Dott.ssa Silvia Michelini
La cosa che più mi ha colpita è la frase”nonn hanno acquisito la consapevolezza della permanenza dell’oggetto ” tanto da fargli dimenticare che l’altro esiste fuori da se!
😀
Tutto vero dottoressa. Riesco a provare solo compassione per loro e consapevolezza che non ” sentono” ciò che sentiamo noi.
A volte sento sfumature in me di narcisismo e costantemente mi chiedo se anch’io potrei acer creato dei danni….ma non ho traumi o sento complessi tali da fare male sopratutto ad una persona narcisa con cui ancora oggi lotto (tra me e me).
Vedo moltissime cose di lei e ho l’anima a pezzi per non poter fare più nulla per aiutarla. Ho dovuto fermare il tutto ma lei 48 e la nuova fonte 60 e temo che l’uno si appoggi all’altro….dunque forse è felice. Che brutta esperienza…con una persona idealizzata per 30 anni ma che tanto avrei voluto per sempre nella mia vita e nelle altre
Salve dottoressa, lei è stata l’unica che mi ha fatto comprendere bene il funzionamento e le motivazioni di certe dinamiche di comportamento della mia partner che da 5 anni a questa parte cercavo di approfondire in tutti i modi ma non avendo gli elementi necessari c’era sempre qualche dubbio, anche su me stesso!
Con questo articolo molto esplicativo sono riuscito a mettere insieme alcuni pezzi mancanti del puzzle e ad avere conferma definitiva.
Ora mi tornano parecchie cose, comportamenti anomali che addirittura a volte credevo la rendessero una donna unica e speciale…
È assurdo pensare come un uomo affermato e forte (almeno credevo di esserlo sempre stato) possa ridursi ad uno straccio, mentalmente e fisicamente, ho rischiato davvero molto per via dello stress.
Sono 5 anni che leggo sul web cercando di capire…
Stavolta sono deciso ad uscirne, ne sono convinto, penso di aver capito veramente chi è (o che cosa è), una narcisista/borderline!
Mi è stato anche molto utile l’esempio delle mele e il video con Alberto Sordi credevo di essere stato l’unico a sperimentare certe dinamiche, delle quali non mi è mai capitato di leggere e credevo fosse solo il suo carattere… Assurdo!
Grazie! Ho la sensazione che sarò salvo.
grazie a te!
Salve ho avuto a che fare per 4 mesi con un uomo che mi ha fatto vivere un esperienza da montagne russe…. bellissimo… bruttissimo….e via così…promesse fatte e distrutte il giorno dopo… punizioni senza motivo …un incubo.

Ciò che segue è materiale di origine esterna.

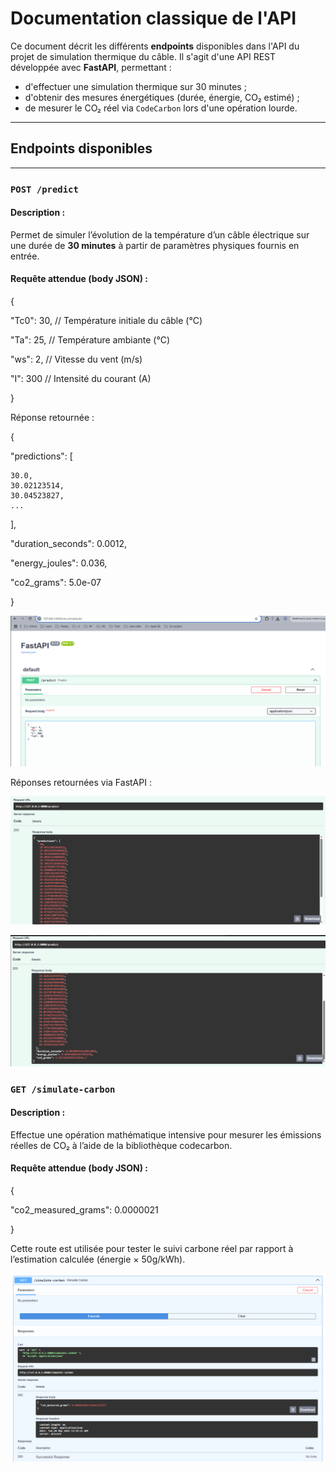 #  Documentation classique de l'API

Ce document décrit les différents **endpoints** disponibles dans l'API du projet de simulation thermique du câble. Il s'agit d'une API REST développée avec **FastAPI**, permettant :
- d'effectuer une simulation thermique sur 30 minutes ;
- d'obtenir des mesures énergétiques (durée, énergie, CO₂ estimé) ;
- de mesurer le CO₂ réel via `CodeCarbon` lors d'une opération lourde.

---

##  Endpoints disponibles

---

###  `POST /predict`

####  Description :
Permet de simuler l’évolution de la température d’un câble électrique sur une durée de **30 minutes** à partir de paramètres physiques fournis en entrée.

#### Requête attendue (body JSON) :


{
  
  "Tc0": 30,     // Température initiale du câble (°C)

  "Ta": 25,      // Température ambiante (°C)

  "ws": 2,       // Vitesse du vent (m/s)

  "I": 300       // Intensité du courant (A)

}

Réponse retournée :


{

  "predictions": [

    30.0,
    30.02123514,
    30.04523827,
    ...
  ],

  "duration_seconds": 0.0012,

  "energy_joules": 0.036,

  "co2_grams": 5.0e-07


}

![alt text](image-1.png)



Réponses retournées via FastAPI :

![alt text](image-2.png)

![alt text](image-3.png)

###  `GET /simulate-carbon`

####  Description :
Effectue une opération mathématique intensive pour mesurer les émissions réelles de CO₂ à l’aide de la bibliothèque codecarbon.

#### Requête attendue (body JSON) :

{

  "co2_measured_grams": 0.0000021

}


Cette route est utilisée pour tester le suivi carbone réel par rapport à l’estimation calculée (énergie × 50g/kWh).

![alt text](image-4.png)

Stessa identica esperienza. Fortunatamente stavo cosi male ( ansia, mal di stomaco, sensazione di vuoto) che ho dovuto mollare dopo 3 mesi. Capire che si trattasse di un narcisista covert era il tassello che mancava per capirei il suo comportamento a dir poco anomalo. E finalmente ho chiuso il cerchio e da allora ho tagliato tutti i rapporti.
Buongiorno, vorrei avere uno scambio di informazioni attraverso questo sito, come posso fare?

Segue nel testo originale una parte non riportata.